Cards like Radeon 6800/6900 series aged like milk even with 16GB. Arch was poor, RT slammed the cards and RT elements are forced in many games and have for years. No AI cores to bruteforce FSR 4, hence why Radeon 6000 first get FSR 4 support sometime in 2027, they are probably to slow to run it well, bruteforcing FSR 4 with INT8 and perf takes a huge hit, GPU will buckle.
3080 10GB vs Radeon 6800 XT 16GB - Which aged better? 3080 did. Upscaling really was gold, and Radeon 6000 still don't have FSR 4 but will "maybe" get it in 2027 sometime, no FP8 means INT8 bruteforcing so it will probably not work good. 3080 have Tensor cores which does the work. Nvidia futureproofed RTX, hence why DLSS 4 works on all RTX cards, native FP8 or not, yet RTX 4000/5000 does it better than 2000/3000 due to native FP8.
Lacking FP8 and AI/MATRIX CORES is AMDs big problem with FSR 4 on older cards. Can't fix what is not present. Nvidia had Tensor cores since first generation of RTX, 2000 series from 2018. Hence DLSS 4 support is no problem at all.
Why yap about old crap tho. People should be using RTX 5000/4000 or Radeon 9000/7000. Everything else is meh and dated. If I had to choose anything older, RTX 3000 is the only cards I would touch with a ten feet pole. RDNA 2 is dead in the water and everything before RDNA 2 is literally trash bin worthy.
If you asked some random dude to pick a 3080 or 6800XT, or 2070/2080 vs 5700XT, absolutely no-one would pick the AMD cards. That is how shitty they aged and with no FSR 4 support, dead in the water today.
AMD should literally just focus on Radeon 9000/7000 and the future. No need to waste ressources on getting FSR 4 to Radeon 6000 series, too slow and old to use it anyway.
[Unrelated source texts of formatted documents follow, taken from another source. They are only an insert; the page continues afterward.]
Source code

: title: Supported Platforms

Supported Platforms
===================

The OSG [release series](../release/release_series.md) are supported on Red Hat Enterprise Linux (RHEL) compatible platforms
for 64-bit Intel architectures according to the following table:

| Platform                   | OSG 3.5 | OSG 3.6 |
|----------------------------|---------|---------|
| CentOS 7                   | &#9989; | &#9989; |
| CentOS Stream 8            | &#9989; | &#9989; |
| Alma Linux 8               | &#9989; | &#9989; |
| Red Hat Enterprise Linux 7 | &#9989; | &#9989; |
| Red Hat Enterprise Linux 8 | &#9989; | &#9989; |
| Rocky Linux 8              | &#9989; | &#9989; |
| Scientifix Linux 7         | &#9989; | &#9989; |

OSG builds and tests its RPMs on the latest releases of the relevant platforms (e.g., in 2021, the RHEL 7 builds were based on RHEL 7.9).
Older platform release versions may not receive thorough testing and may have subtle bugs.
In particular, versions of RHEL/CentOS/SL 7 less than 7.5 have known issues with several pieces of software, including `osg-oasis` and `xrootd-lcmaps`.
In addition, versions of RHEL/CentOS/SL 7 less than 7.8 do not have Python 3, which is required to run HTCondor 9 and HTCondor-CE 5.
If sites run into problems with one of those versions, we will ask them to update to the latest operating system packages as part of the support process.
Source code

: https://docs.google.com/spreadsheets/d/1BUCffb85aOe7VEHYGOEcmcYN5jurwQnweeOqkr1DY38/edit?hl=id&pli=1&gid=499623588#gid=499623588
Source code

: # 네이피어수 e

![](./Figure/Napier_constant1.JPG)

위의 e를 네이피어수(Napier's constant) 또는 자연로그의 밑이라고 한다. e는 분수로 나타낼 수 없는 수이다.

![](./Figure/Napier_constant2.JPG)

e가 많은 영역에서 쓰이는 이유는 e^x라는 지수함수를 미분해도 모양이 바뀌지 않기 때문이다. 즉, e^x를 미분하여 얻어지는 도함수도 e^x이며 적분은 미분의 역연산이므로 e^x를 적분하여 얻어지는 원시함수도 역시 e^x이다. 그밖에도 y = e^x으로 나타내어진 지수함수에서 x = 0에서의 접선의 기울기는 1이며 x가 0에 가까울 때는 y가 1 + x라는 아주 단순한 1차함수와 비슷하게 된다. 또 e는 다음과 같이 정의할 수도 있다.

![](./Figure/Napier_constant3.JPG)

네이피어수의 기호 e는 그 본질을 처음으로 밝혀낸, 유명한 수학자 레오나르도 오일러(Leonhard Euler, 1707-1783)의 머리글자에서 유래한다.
People ramble about VRAM like the most important metric for longevity. It's not and it won't matter at all if GPU arch is pure crap with no support for good upscaling.
RTX 2000/3000 vs Radeon 5000/6000 is the proof. 8-10 years old now, Nvidia aged like wine compared to AMD, due to DLSS 4 support on day one and the fact that AMD GPUs back when buckled when just a tiny bit of RT elements were present. GPU was pure crap and only able to do simple rasterization. This was partly fixed with Radeon 7000 and completely fixed with 9000 series. Future looks bright for AMD GPUs, if they just forget about old crap archs and look forward instead of backward. No-one freaking cares about Radeon 5000/6000 that old trash is dumpster worthy tech.
Can't wait to see RDNA 5 / UDNA, if AMD takes this serious, they could shine, now that upscaling is fixed with FSR 4.x - I sadly think they won't try much and insist on staying in the "low to mid-end market" like Radeon 9000 is aimed at. Because they are CPU first and makes more money here. Making cheap gaming GPUs is not their goal. Eats away at their TSMC output for little margins.
AMDs priority list:
1. Enterprise CPUs
2. HEDT and desktop CPUs
3. Enterprise GPUs, AI etc.
4. APUs, and custom APUs (OEM PCs, Consoles etc)
5. Lunch break
6. Gaming GPUs
If in doubt, just read their financial reports.